Müller, 62, has led Porsche since Oct. 1, 2010, and jumpstarted the sports-car brand's expansion around the world. He replaces Martin Winkerkorn, who stepped down Wednesday amid the company's worsening diesel scandal. At least three more executives are also expected to be fired, including Volkswagen's US chief and the heads of Audi and Porsche research and development. Both brands are divisions of VW. A US spokesman wouldn't confirm the reports. An official announcement is expected at VW's board meeting on Friday.

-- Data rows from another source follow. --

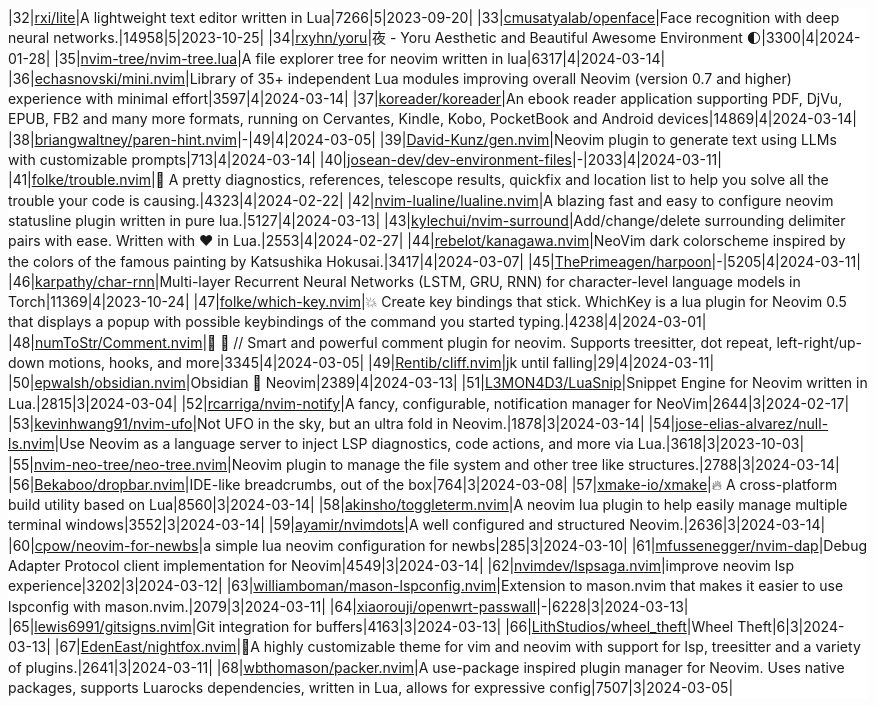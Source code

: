 |32|[rxi/lite](https://github.com/rxi/lite)|A lightweight text editor written in Lua|7266|5|2023-09-20|
|33|[cmusatyalab/openface](https://github.com/cmusatyalab/openface)|Face recognition with deep neural networks.|14958|5|2023-10-25|
|34|[rxyhn/yoru](https://github.com/rxyhn/yoru)|夜 - Yoru   Aesthetic and Beautiful Awesome  Environment :first_quarter_moon:|3300|4|2024-01-28|
|35|[nvim-tree/nvim-tree.lua](https://github.com/nvim-tree/nvim-tree.lua)|A file explorer tree for neovim written in lua|6317|4|2024-03-14|
|36|[echasnovski/mini.nvim](https://github.com/echasnovski/mini.nvim)|Library of 35+ independent Lua modules improving overall Neovim (version 0.7 and higher) experience with minimal effort|3597|4|2024-03-14|
|37|[koreader/koreader](https://github.com/koreader/koreader)|An ebook reader application supporting PDF, DjVu, EPUB, FB2 and many more formats, running on Cervantes, Kindle, Kobo, PocketBook and Android devices|14869|4|2024-03-14|
|38|[briangwaltney/paren-hint.nvim](https://github.com/briangwaltney/paren-hint.nvim)|-|49|4|2024-03-05|
|39|[David-Kunz/gen.nvim](https://github.com/David-Kunz/gen.nvim)|Neovim plugin to generate text using LLMs with customizable prompts|713|4|2024-03-14|
|40|[josean-dev/dev-environment-files](https://github.com/josean-dev/dev-environment-files)|-|2033|4|2024-03-11|
|41|[folke/trouble.nvim](https://github.com/folke/trouble.nvim)|🚦 A pretty diagnostics, references, telescope results, quickfix and location list to help you solve all the trouble your code is causing.|4323|4|2024-02-22|
|42|[nvim-lualine/lualine.nvim](https://github.com/nvim-lualine/lualine.nvim)|A blazing fast and easy to configure neovim statusline plugin written in pure lua.|5127|4|2024-03-13|
|43|[kylechui/nvim-surround](https://github.com/kylechui/nvim-surround)|Add/change/delete surrounding delimiter pairs with ease. Written with :heart: in Lua.|2553|4|2024-02-27|
|44|[rebelot/kanagawa.nvim](https://github.com/rebelot/kanagawa.nvim)|NeoVim dark colorscheme inspired by the colors of the famous painting by Katsushika Hokusai.|3417|4|2024-03-07|
|45|[ThePrimeagen/harpoon](https://github.com/ThePrimeagen/harpoon)|-|5205|4|2024-03-11|
|46|[karpathy/char-rnn](https://github.com/karpathy/char-rnn)|Multi-layer Recurrent Neural Networks (LSTM, GRU, RNN) for character-level language models in Torch|11369|4|2023-10-24|
|47|[folke/which-key.nvim](https://github.com/folke/which-key.nvim)|💥   Create key bindings that stick. WhichKey is a lua plugin for Neovim 0.5 that displays a popup with possible keybindings of the command you started typing.|4238|4|2024-03-01|
|48|[numToStr/Comment.nvim](https://github.com/numToStr/Comment.nvim)|:brain: :muscle: // Smart and powerful comment plugin for neovim. Supports treesitter, dot repeat, left-right/up-down motions, hooks, and more|3345|4|2024-03-05|
|49|[Rentib/cliff.nvim](https://github.com/Rentib/cliff.nvim)|jk until falling|29|4|2024-03-11|
|50|[epwalsh/obsidian.nvim](https://github.com/epwalsh/obsidian.nvim)|Obsidian 🤝 Neovim|2389|4|2024-03-13|
|51|[L3MON4D3/LuaSnip](https://github.com/L3MON4D3/LuaSnip)|Snippet Engine for Neovim written in Lua.|2815|3|2024-03-04|
|52|[rcarriga/nvim-notify](https://github.com/rcarriga/nvim-notify)|A fancy, configurable, notification manager for NeoVim|2644|3|2024-02-17|
|53|[kevinhwang91/nvim-ufo](https://github.com/kevinhwang91/nvim-ufo)|Not UFO in the sky, but an ultra fold in Neovim.|1878|3|2024-03-14|
|54|[jose-elias-alvarez/null-ls.nvim](https://github.com/jose-elias-alvarez/null-ls.nvim)|Use Neovim as a language server to inject LSP diagnostics, code actions, and more via Lua.|3618|3|2023-10-03|
|55|[nvim-neo-tree/neo-tree.nvim](https://github.com/nvim-neo-tree/neo-tree.nvim)|Neovim plugin to manage the file system and other tree like structures.|2788|3|2024-03-14|
|56|[Bekaboo/dropbar.nvim](https://github.com/Bekaboo/dropbar.nvim)|IDE-like breadcrumbs, out of the box|764|3|2024-03-08|
|57|[xmake-io/xmake](https://github.com/xmake-io/xmake)|🔥 A cross-platform build utility based on Lua|8560|3|2024-03-14|
|58|[akinsho/toggleterm.nvim](https://github.com/akinsho/toggleterm.nvim)|A neovim lua plugin to help easily manage multiple terminal windows|3552|3|2024-03-14|
|59|[ayamir/nvimdots](https://github.com/ayamir/nvimdots)|A well configured and structured Neovim.|2636|3|2024-03-14|
|60|[cpow/neovim-for-newbs](https://github.com/cpow/neovim-for-newbs)|a simple lua neovim configuration for newbs|285|3|2024-03-10|
|61|[mfussenegger/nvim-dap](https://github.com/mfussenegger/nvim-dap)|Debug Adapter Protocol client implementation for Neovim|4549|3|2024-03-14|
|62|[nvimdev/lspsaga.nvim](https://github.com/nvimdev/lspsaga.nvim)|improve neovim lsp experience|3202|3|2024-03-12|
|63|[williamboman/mason-lspconfig.nvim](https://github.com/williamboman/mason-lspconfig.nvim)|Extension to mason.nvim that makes it easier to use lspconfig with mason.nvim.|2079|3|2024-03-11|
|64|[xiaorouji/openwrt-passwall](https://github.com/xiaorouji/openwrt-passwall)|-|6228|3|2024-03-13|
|65|[lewis6991/gitsigns.nvim](https://github.com/lewis6991/gitsigns.nvim)|Git integration for buffers|4163|3|2024-03-13|
|66|[LithStudios/wheel_theft](https://github.com/LithStudios/wheel_theft)|Wheel Theft|6|3|2024-03-13|
|67|[EdenEast/nightfox.nvim](https://github.com/EdenEast/nightfox.nvim)|🦊A highly customizable theme for vim and neovim with support for lsp, treesitter and a variety of plugins.|2641|3|2024-03-11|
|68|[wbthomason/packer.nvim](https://github.com/wbthomason/packer.nvim)|A use-package inspired plugin manager for Neovim. Uses native packages, supports Luarocks dependencies, written in Lua, allows for expressive config|7507|3|2024-03-05|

Müller's ascension caps a stunning week of turmoil for Volkswagen, which manipulated software to make its diesel-powered vehicles appear cleaner during testing that they are in real-world driving. The charges were revealed last week by the EPA, which cited the work of researchers at West Virginia University. About 482,000 vehicles are affected in the United States, which will be subject to recall, and VW estimates about 11 million of its vehicles around the world have the rigged software.

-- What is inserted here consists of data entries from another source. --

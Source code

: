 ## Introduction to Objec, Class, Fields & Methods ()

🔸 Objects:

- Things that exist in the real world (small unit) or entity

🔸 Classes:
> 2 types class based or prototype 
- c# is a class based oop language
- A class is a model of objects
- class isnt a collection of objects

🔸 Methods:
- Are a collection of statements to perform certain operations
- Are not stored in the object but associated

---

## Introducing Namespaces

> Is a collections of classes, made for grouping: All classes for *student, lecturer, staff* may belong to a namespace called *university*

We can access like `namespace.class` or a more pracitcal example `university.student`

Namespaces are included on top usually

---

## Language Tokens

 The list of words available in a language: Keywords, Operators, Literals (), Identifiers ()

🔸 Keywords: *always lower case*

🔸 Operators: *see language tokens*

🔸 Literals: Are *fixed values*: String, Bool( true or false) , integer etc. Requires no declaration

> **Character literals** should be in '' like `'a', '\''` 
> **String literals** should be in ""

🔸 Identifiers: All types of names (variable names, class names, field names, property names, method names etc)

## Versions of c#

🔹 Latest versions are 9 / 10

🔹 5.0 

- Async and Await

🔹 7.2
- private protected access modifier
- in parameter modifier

The well-regarded Müller was viewed as a front-runner for the job even before Winterkorn stepped down. Before helming Porsche, he oversaw all vehicle projects globally for VW from 2007-2010. Previously, he was in charge of the Audi and Lamborghini product lines, and earlier in his career was responsible for the Audi A3 program in the 1990s. He joined Audi in 1977. He's trained as a toolmaker and studied information technology in Munich. His last name is sometimes spelled Mueller in English.
Müller faces immediate challenges as he takes over VW's sprawling 78-year-old industrial empire, including recalls and regulatory actions around the world. In the US alone, the company faces a fine of up to $18 billion.
VW, an industrial symbol of Germany, is also far larger than any unit Müller has run in his career. While Porsche sold 189,849 vehicles in 2014 globally, it's one of many VW brands. Collectively they sold 5.04 million vehicles through the first six months of this year, making Volkswagen the world's largest automaker.